Cleveland isn’t as good as you think
Let’s just get this out of the way — the starting five of Corey Kluber, Trevor Bauer, Carlos Carrasco, Mike Clevinger and Shane Bieber might, in fact, be the best in the AL. All five of those guys could stake a claim to be the No. 1 starter for the Twins — or at least the No. 2.
But they’re also a mess in some very important spots. Roberto Perez is the starting catcher. In 210 plate appearances last year, he hit .168/.256/.263. ZiPS isn’t much more optimistic (.190/.284/.315), though he is a tremendous defender.
MLB.com lists their starting outfield right now as Jake Bauers, Leonys Martin and Tyler Naquin. The only problem is they also list Bauers starting at first base. Most likely, he’ll play first and Jordan Luplow will play left.
Bauers has significant potential, but hit .201/.316/.384 in almost 100 games with the Rays last season. ZiPS has him pegged for a 98 wRC+ (.240/.329/.406) which is pretty much identical to what Max Kepler has done the past three seasons. Martin’s projection is an 84 wRC+, Naquin’s is an 87 and Luplow’s is 90. Bradley Zimmer could be in the mix as well once he gets healthy (shoulder), but he’s also projected for just a 76.
For those wondering, wRC+ is a lot like OPS+, where 100 is average and each point above or below represents a percentage point away from league average.

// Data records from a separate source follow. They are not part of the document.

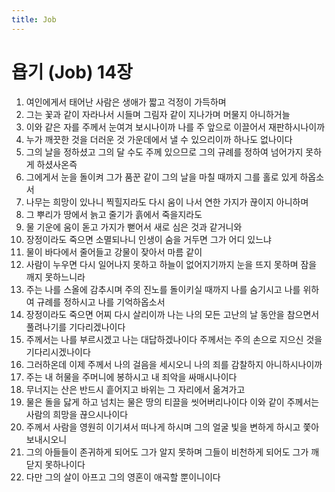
 ```yaml
---
title: Job
---
```


# 욥기 (Job) 14장
1. 여인에게서 태어난 사람은 생애가 짧고 걱정이 가득하며
1. 그는 꽃과 같이 자라나서 시들며 그림자 같이 지나가며 머물지 아니하거늘
1. 이와 같은 자를 주께서 눈여겨 보시나이까 나를 주 앞으로 이끌어서 재판하시나이까
1. 누가 깨끗한 것을 더러운 것 가운데에서 낼 수 있으리이까 하나도 없나이다
1. 그의 날을 정하셨고 그의 달 수도 주께 있으므로 그의 규례를 정하여 넘어가지 못하게 하셨사온즉
1. 그에게서 눈을 돌이켜 그가 품꾼 같이 그의 날을 마칠 때까지 그를 홀로 있게 하옵소서
1. 나무는 희망이 있나니 찍힐지라도 다시 움이 나서 연한 가지가 끊이지 아니하며
1. 그 뿌리가 땅에서 늙고 줄기가 흙에서 죽을지라도
1. 물 기운에 움이 돋고 가지가 뻗어서 새로 심은 것과 같거니와
1. 장정이라도 죽으면 소멸되나니 인생이 숨을 거두면 그가 어디 있느냐
1. 물이 바다에서 줄어들고 강물이 잦아서 마름 같이
1. 사람이 누우면 다시 일어나지 못하고 하늘이 없어지기까지 눈을 뜨지 못하며 잠을 깨지 못하느니라
1. 주는 나를 스올에 감추시며 주의 진노를 돌이키실 때까지 나를 숨기시고 나를 위하여 규례를 정하시고 나를 기억하옵소서
1. 장정이라도 죽으면 어찌 다시 살리이까 나는 나의 모든 고난의 날 동안을 참으면서 풀려나기를 기다리겠나이다
1. 주께서는 나를 부르시겠고 나는 대답하겠나이다 주께서는 주의 손으로 지으신 것을 기다리시겠나이다
1. 그러하온데 이제 주께서 나의 걸음을 세시오니 나의 죄를 감찰하지 아니하시나이까
1. 주는 내 허물을 주머니에 봉하시고 내 죄악을 싸매시나이다
1. 무너지는 산은 반드시 흩어지고 바위는 그 자리에서 옮겨가고
1. 물은 돌을 닳게 하고 넘치는 물은 땅의 티끌을 씻어버리나이다 이와 같이 주께서는 사람의 희망을 끊으시나이다
1. 주께서 사람을 영원히 이기셔서 떠나게 하시며 그의 얼굴 빛을 변하게 하시고 쫓아보내시오니
1. 그의 아들들이 존귀하게 되어도 그가 알지 못하며 그들이 비천하게 되어도 그가 깨닫지 못하나이다
1. 다만 그의 살이 아프고 그의 영혼이 애곡할 뿐이니이다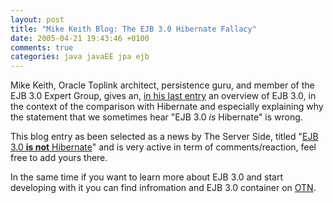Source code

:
 ```yaml
---
layout: post
title: "Mike Keith Blog: The EJB 3.0 Hibernate Fallacy"
date: 2005-04-21 19:43:46 +0100
comments: true
categories: java javaEE jpa ejb
---
```

Mike Keith, Oracle Toplink architect, persistence guru, and member of the EJB 3.0 Expert Group, gives an, [in his last entry](http://www.jroller.com/comments/mkeith/Weblog/the_ejb_3_0_hibernate) an overview of EJB 3.0, in the context of the comparison with Hibernate and especially explaining why the statement that we sometimes hear "EJB 3.0 _is_ Hibernate" is  wrong.

This blog entry as been selected as a news by The Server Side, titled "[EJB 3.0 **is not** Hibernate](http://theserverside.com/news/thread.tss?thread_id=33450)" and is very active in term of comments/reaction, feel free to add yours there.

In the same time if you want to learn more about EJB 3.0 and start developing with it you can find infromation and EJB 3.0 container on [OTN](http://otn.oracle.com/ejb3).
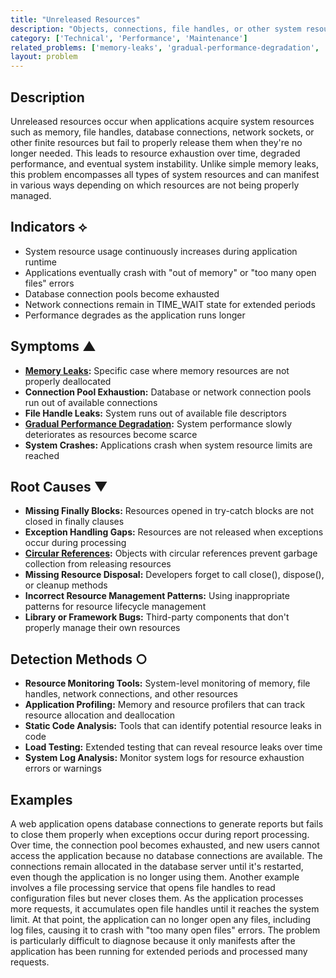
 ```yaml
---
title: "Unreleased Resources"
description: "Objects, connections, file handles, or other system resources are allocated but never properly deallocated or closed."
category: ['Technical', 'Performance', 'Maintenance']
related_problems: ['memory-leaks', 'gradual-performance-degradation', 'high-resource-utilization-on-client']
layout: problem
---
```


## Description

Unreleased resources occur when applications acquire system resources such as memory, file handles, database connections, network sockets, or other finite resources but fail to properly release them when they're no longer needed. This leads to resource exhaustion over time, degraded performance, and eventual system instability. Unlike simple memory leaks, this problem encompasses all types of system resources and can manifest in various ways depending on which resources are not being properly managed.

## Indicators ⟡
- System resource usage continuously increases during application runtime
- Applications eventually crash with "out of memory" or "too many open files" errors
- Database connection pools become exhausted
- Network connections remain in TIME_WAIT state for extended periods
- Performance degrades as the application runs longer

## Symptoms ▲
- **[Memory Leaks](memory-leaks.md):** Specific case where memory resources are not properly deallocated
- **Connection Pool Exhaustion:** Database or network connection pools run out of available connections
- **File Handle Leaks:** System runs out of available file descriptors
- **[Gradual Performance Degradation](gradual-performance-degradation.md):** System performance slowly deteriorates as resources become scarce
- **System Crashes:** Applications crash when system resource limits are reached

## Root Causes ▼
- **Missing Finally Blocks:** Resources opened in try-catch blocks are not closed in finally clauses
- **Exception Handling Gaps:** Resources are not released when exceptions occur during processing
- **[Circular References](circular-references.md):** Objects with circular references prevent garbage collection from releasing resources
- **Missing Resource Disposal:** Developers forget to call close(), dispose(), or cleanup methods
- **Incorrect Resource Management Patterns:** Using inappropriate patterns for resource lifecycle management
- **Library or Framework Bugs:** Third-party components that don't properly manage their own resources

## Detection Methods ○
- **Resource Monitoring Tools:** System-level monitoring of memory, file handles, network connections, and other resources
- **Application Profiling:** Memory and resource profilers that can track resource allocation and deallocation
- **Static Code Analysis:** Tools that can identify potential resource leaks in code
- **Load Testing:** Extended testing that can reveal resource leaks over time
- **System Log Analysis:** Monitor system logs for resource exhaustion errors or warnings

## Examples

A web application opens database connections to generate reports but fails to close them properly when exceptions occur during report processing. Over time, the connection pool becomes exhausted, and new users cannot access the application because no database connections are available. The connections remain allocated in the database server until it's restarted, even though the application is no longer using them. Another example involves a file processing service that opens file handles to read configuration files but never closes them. As the application processes more requests, it accumulates open file handles until it reaches the system limit. At that point, the application can no longer open any files, including log files, causing it to crash with "too many open files" errors. The problem is particularly difficult to diagnose because it only manifests after the application has been running for extended periods and processed many requests.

Francisco Lindor is hurt, Jose Ramirez fouled a ball off his knee and might need a little time to return and Jason Kipnis won’t be ready to start the season, either. So as of right now, the starting infield is Bauers, Brad Miller, Eric Stamets and either Ramirez or Max Moroff.
Kipnis might not be a big loss and Ramirez and Lindor might be ready soon, but there are just a ton of question marks on this offense.
The bullpen has Brad Hand — who is an absolute superstar back there — and a bunch of question marks in Adam Cimber, Jon Edwards, Tyler Olson, Dan Otero, Neil Ramirez and Oliver Perez. Maybe Danny Salazar eventually figures in, but Fangraphs pegs them as the No. 15 bullpen in the game, worth 2.5 fWAR with 1.4 coming from Hand.
The short answer: this is a group that had a 4.60 ERA last year (13th in the AL) and it didn’t get better.
I’m not saying the Twins will win this division because the Indians have issues, but Cleveland has the all the hallmarks of a team that loses a lot of heartbreakers due to a wobbly back end.